(Beginning of PROVIDED ENTRIES)

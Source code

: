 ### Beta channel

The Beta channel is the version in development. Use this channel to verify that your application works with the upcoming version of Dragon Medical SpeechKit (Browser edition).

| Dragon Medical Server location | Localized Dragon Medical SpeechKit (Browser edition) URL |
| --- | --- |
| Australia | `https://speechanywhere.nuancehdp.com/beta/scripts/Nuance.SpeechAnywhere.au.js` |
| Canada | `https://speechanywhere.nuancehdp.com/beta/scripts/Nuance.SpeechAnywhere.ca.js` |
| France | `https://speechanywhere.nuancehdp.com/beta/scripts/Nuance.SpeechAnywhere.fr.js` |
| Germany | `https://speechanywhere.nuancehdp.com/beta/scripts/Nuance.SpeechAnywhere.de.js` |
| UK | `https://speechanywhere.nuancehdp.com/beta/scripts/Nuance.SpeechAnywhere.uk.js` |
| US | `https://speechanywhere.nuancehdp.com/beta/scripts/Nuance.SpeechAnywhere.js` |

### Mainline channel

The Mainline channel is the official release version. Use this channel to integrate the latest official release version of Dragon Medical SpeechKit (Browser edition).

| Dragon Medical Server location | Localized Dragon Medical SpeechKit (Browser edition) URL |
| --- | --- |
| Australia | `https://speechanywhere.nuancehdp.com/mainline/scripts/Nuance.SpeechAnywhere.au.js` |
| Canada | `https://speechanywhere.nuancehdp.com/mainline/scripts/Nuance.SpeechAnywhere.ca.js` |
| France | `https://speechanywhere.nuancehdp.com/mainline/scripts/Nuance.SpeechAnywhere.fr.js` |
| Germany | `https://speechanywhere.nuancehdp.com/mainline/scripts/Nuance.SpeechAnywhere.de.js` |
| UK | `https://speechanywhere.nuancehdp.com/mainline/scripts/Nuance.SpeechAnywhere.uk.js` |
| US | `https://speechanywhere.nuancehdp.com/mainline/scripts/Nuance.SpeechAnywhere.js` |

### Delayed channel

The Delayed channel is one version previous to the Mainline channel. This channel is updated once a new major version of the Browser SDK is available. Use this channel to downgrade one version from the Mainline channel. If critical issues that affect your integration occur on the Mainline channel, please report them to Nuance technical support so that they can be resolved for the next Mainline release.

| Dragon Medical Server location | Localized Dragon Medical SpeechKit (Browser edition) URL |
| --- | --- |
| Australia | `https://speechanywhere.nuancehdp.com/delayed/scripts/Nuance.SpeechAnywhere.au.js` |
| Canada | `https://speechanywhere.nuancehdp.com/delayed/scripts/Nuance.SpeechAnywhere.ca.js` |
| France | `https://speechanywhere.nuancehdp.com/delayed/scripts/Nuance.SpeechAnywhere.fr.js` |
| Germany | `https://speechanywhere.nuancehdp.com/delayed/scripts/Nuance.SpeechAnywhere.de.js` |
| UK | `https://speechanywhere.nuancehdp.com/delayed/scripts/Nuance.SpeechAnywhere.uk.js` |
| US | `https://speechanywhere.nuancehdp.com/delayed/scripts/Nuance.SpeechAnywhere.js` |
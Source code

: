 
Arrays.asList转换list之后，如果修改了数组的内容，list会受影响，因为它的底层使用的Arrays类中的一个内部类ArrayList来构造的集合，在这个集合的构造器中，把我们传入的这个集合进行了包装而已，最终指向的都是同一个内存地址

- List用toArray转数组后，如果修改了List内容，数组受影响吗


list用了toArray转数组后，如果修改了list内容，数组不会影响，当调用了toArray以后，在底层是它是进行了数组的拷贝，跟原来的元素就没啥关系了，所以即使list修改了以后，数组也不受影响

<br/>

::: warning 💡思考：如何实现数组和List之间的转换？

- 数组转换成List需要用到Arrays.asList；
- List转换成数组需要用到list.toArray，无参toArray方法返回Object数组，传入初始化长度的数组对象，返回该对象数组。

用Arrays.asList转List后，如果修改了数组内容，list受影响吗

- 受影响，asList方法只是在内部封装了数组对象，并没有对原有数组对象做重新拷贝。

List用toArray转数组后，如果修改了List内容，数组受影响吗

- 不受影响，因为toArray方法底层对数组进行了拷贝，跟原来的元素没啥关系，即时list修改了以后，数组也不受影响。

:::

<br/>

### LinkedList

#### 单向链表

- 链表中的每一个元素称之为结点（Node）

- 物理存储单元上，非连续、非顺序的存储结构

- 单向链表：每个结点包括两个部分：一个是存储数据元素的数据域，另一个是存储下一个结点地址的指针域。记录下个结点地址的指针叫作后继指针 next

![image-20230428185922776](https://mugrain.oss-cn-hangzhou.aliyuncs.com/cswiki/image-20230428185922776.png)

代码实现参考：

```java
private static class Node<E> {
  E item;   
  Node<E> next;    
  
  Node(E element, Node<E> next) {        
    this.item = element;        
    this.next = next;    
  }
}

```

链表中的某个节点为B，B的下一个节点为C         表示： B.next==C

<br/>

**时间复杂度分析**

(End of PROVIDED ENTRIES)

- [TASK ITEM]: Every record above must be printed again exactly.

- [TASK OUTPUT]:
Source code

: ### Beta channel

The Beta channel is the version in development. Use this channel to verify that your application works with the upcoming version of Dragon Medical SpeechKit (Browser edition).

| Dragon Medical Server location | Localized Dragon Medical SpeechKit (Browser edition) URL |
| --- | --- |
| Australia | `https://speechanywhere.nuancehdp.com/beta/scripts/Nuance.SpeechAnywhere.au.js` |
| Canada | `https://speechanywhere.nuancehdp.com/beta/scripts/Nuance.SpeechAnywhere.ca.js` |
| France | `https://speechanywhere.nuancehdp.com/beta/scripts/Nuance.SpeechAnywhere.fr.js` |
| Germany | `https://speechanywhere.nuancehdp.com/beta/scripts/Nuance.SpeechAnywhere.de.js` |
| UK | `https://speechanywhere.nuancehdp.com/beta/scripts/Nuance.SpeechAnywhere.uk.js` |
| US | `https://speechanywhere.nuancehdp.com/beta/scripts/Nuance.SpeechAnywhere.js` |

### Mainline channel

The Mainline channel is the official release version. Use this channel to integrate the latest official release version of Dragon Medical SpeechKit (Browser edition).

| Dragon Medical Server location | Localized Dragon Medical SpeechKit (Browser edition) URL |
| --- | --- |
| Australia | `https://speechanywhere.nuancehdp.com/mainline/scripts/Nuance.SpeechAnywhere.au.js` |
| Canada | `https://speechanywhere.nuancehdp.com/mainline/scripts/Nuance.SpeechAnywhere.ca.js` |
| France | `https://speechanywhere.nuancehdp.com/mainline/scripts/Nuance.SpeechAnywhere.fr.js` |
| Germany | `https://speechanywhere.nuancehdp.com/mainline/scripts/Nuance.SpeechAnywhere.de.js` |
| UK | `https://speechanywhere.nuancehdp.com/mainline/scripts/Nuance.SpeechAnywhere.uk.js` |
| US | `https://speechanywhere.nuancehdp.com/mainline/scripts/Nuance.SpeechAnywhere.js` |

### Delayed channel

The Delayed channel is one version previous to the Mainline channel. This channel is updated once a new major version of the Browser SDK is available. Use this channel to downgrade one version from the Mainline channel. If critical issues that affect your integration occur on the Mainline channel, please report them to Nuance technical support so that they can be resolved for the next Mainline release.

| Dragon Medical Server location | Localized Dragon Medical SpeechKit (Browser edition) URL |
| --- | --- |
| Australia | `https://speechanywhere.nuancehdp.com/delayed/scripts/Nuance.SpeechAnywhere.au.js` |
| Canada | `https://speechanywhere.nuancehdp.com/delayed/scripts/Nuance.SpeechAnywhere.ca.js` |
| France | `https://speechanywhere.nuancehdp.com/delayed/scripts/Nuance.SpeechAnywhere.fr.js` |
| Germany | `https://speechanywhere.nuancehdp.com/delayed/scripts/Nuance.SpeechAnywhere.de.js` |
| UK | `https://speechanywhere.nuancehdp.com/delayed/scripts/Nuance.SpeechAnywhere.uk.js` |
| US | `https://speechanywhere.nuancehdp.com/delayed/scripts/Nuance.SpeechAnywhere.js` |
Source code

: 
Arrays.asList转换list之后，如果修改了数组的内容，list会受影响，因为它的底层使用的Arrays类中的一个内部类ArrayList来构造的集合，在这个集合的构造器中，把我们传入的这个集合进行了包装而已，最终指向的都是同一个内存地址

- List用toArray转数组后，如果修改了List内容，数组受影响吗


list用了toArray转数组后，如果修改了list内容，数组不会影响，当调用了toArray以后，在底层是它是进行了数组的拷贝，跟原来的元素就没啥关系了，所以即使list修改了以后，数组也不受影响

<br/>

::: warning 💡思考：如何实现数组和List之间的转换？

- 数组转换成List需要用到Arrays.asList；
- List转换成数组需要用到list.toArray，无参toArray方法返回Object数组，传入初始化长度的数组对象，返回该对象数组。

用Arrays.asList转List后，如果修改了数组内容，list受影响吗

- 受影响，asList方法只是在内部封装了数组对象，并没有对原有数组对象做重新拷贝。

List用toArray转数组后，如果修改了List内容，数组受影响吗

- 不受影响，因为toArray方法底层对数组进行了拷贝，跟原来的元素没啥关系，即时list修改了以后，数组也不受影响。

:::

<br/>

### LinkedList

#### 单向链表

- 链表中的每一个元素称之为结点（Node）

- 物理存储单元上，非连续、非顺序的存储结构

- 单向链表：每个结点包括两个部分：一个是存储数据元素的数据域，另一个是存储下一个结点地址的指针域。记录下个结点地址的指针叫作后继指针 next

![image-20230428185922776](https://mugrain.oss-cn-hangzhou.aliyuncs.com/cswiki/image-20230428185922776.png)

代码实现参考：

```java
private static class Node<E> {
  E item;   
  Node<E> next;    
  
  Node(E element, Node<E> next) {        
    this.item = element;        
    this.next = next;    
  }
}

```

链表中的某个节点为B，B的下一个节点为C         表示： B.next==C

<br/>

**时间复杂度分析**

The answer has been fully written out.